- [Records to process]
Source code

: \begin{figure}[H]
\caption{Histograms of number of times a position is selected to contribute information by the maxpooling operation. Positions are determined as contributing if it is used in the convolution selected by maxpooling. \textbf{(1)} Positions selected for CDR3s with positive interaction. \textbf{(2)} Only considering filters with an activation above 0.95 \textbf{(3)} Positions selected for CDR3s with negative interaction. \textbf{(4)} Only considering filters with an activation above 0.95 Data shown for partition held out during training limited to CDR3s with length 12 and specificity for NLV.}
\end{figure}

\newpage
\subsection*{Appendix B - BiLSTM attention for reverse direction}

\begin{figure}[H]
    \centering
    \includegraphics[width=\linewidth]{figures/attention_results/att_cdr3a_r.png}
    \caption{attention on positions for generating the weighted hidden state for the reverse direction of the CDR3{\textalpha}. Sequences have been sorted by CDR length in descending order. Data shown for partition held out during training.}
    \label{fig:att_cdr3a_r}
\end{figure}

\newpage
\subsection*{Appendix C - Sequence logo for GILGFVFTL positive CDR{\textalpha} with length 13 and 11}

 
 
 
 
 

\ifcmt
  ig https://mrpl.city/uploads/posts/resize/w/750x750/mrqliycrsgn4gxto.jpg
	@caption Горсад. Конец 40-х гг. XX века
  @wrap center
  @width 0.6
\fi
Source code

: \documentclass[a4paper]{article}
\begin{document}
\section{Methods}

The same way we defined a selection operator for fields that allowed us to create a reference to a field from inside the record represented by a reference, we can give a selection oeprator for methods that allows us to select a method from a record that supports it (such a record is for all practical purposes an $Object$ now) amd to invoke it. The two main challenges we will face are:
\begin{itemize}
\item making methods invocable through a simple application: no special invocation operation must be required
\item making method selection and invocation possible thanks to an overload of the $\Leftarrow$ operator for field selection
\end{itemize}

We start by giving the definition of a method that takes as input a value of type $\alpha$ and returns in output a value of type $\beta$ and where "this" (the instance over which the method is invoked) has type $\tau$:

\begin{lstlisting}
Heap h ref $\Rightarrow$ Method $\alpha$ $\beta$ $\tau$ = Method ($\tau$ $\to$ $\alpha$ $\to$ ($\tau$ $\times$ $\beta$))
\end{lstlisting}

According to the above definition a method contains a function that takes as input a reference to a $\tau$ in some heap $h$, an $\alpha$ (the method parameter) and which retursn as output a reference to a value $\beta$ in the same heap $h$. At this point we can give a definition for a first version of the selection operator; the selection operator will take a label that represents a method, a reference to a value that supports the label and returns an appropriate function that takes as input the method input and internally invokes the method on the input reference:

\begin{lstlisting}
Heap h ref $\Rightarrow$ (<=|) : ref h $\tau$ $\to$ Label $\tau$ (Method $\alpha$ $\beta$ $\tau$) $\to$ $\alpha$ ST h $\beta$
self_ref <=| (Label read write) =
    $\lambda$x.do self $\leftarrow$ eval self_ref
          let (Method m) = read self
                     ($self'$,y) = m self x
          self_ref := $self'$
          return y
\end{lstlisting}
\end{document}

- [Problem details] Scan the lines above for the word "direction". Return each one that has it.

- [Exercise output]
\subsection*{Appendix B - BiLSTM attention for reverse direction}
    \caption{attention on positions for generating the weighted hidden state for the reverse direction of the CDR3{\textalpha}. Sequences have been sorted by CDR length in descending order. Data shown for partition held out during training.}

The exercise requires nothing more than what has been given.